── Source material ──

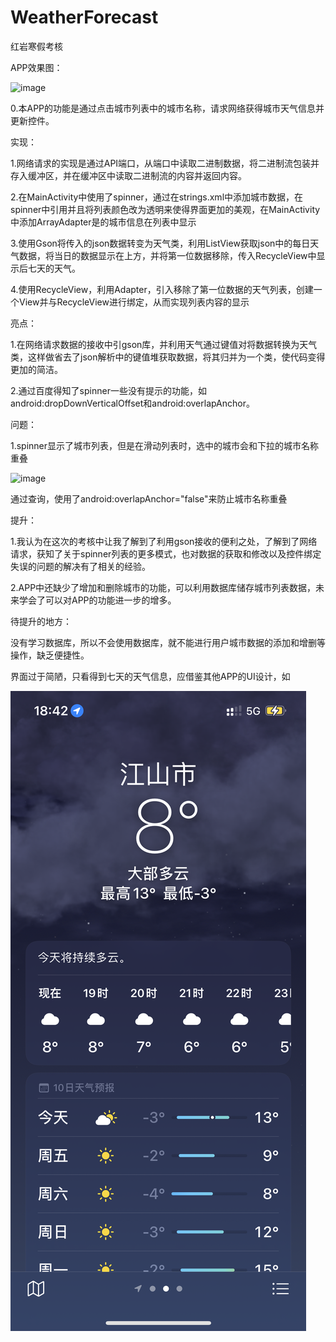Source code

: # WeatherForecast
 红岩寒假考核

 APP效果图：

![image](https://github.com/dech53/WeatherForecast/blob/main/app/src/gif/S30126-14270638_1.gif)

0.本APP的功能是通过点击城市列表中的城市名称，请求网络获得城市天气信息并更新控件。

实现：

1.网络请求的实现是通过API端口，从端口中读取二进制数据，将二进制流包装并存入缓冲区，并在缓冲区中读取二进制流的内容并返回内容。

2.在MainActivity中使用了spinner，通过在strings.xml中添加城市数据，在spinner中引用并且将列表颜色改为透明来使得界面更加的美观，在MainActivity中添加ArrayAdapter<String>是的城市信息在列表中显示

3.使用Gson将传入的json数据转变为天气类，利用ListView获取json中的每日天气数据，将当日的数据显示在上方，并将第一位数据移除，传入RecycleView中显示后七天的天气。

4.使用RecycleView，利用Adapter，引入移除了第一位数据的天气列表，创建一个View并与RecycleView进行绑定，从而实现列表内容的显示

亮点：

1.在网络请求数据的接收中引gson库，并利用天气通过键值对将数据转换为天气类，这样做省去了json解析中的键值堆获取数据，将其归并为一个类，使代码变得更加的简洁。

2.通过百度得知了spinner一些没有提示的功能，如android:dropDownVerticalOffset和android:overlapAnchor。

问题：
 
1.spinner显示了城市列表，但是在滑动列表时，选中的城市会和下拉的城市名称重叠

 ![image](https://github.com/dech53/WeatherForecast/blob/main/app/src/gif/S30126-15252700.gif)
 
 通过查询，使用了android:overlapAnchor="false"来防止城市名称重叠
 
提升：

1.我认为在这次的考核中让我了解到了利用gson接收的便利之处，了解到了网络请求，获知了关于spinner列表的更多模式，也对数据的获取和修改以及控件绑定失误的问题的解决有了相关的经验。

2.APP中还缺少了增加和删除城市的功能，可以利用数据库储存城市列表数据，未来学会了可以对APP的功能进一步的增多。

待提升的地方：

没有学习数据库，所以不会使用数据库，就不能进行用户城市数据的添加和增删等操作，缺乏便捷性。

界面过于简陋，只看得到七天的天气信息，应借鉴其他APP的UI设计，如

![image](https://github.com/dech53/WeatherForecast/blob/main/app/src/gif/Apple%E5%A4%A9%E6%B0%94UI.PNG)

───

Exercise prompt: Leave out any pictures and return exactly the lines from the beginning of the data through the line with "1.网络请求的实现是通过AP", inclusive.

Solution:
Source code

: # WeatherForecast
 红岩寒假考核

 APP效果图：

![image](https://github.com/dech53/WeatherForecast/blob/main/app/src/gif/S30126-14270638_1.gif)

0.本APP的功能是通过点击城市列表中的城市名称，请求网络获得城市天气信息并更新控件。

实现：

1.网络请求的实现是通过API端口，从端口中读取二进制数据，将二进制流包装并存入缓冲区，并在缓冲区中读取二进制流的内容并返回内容。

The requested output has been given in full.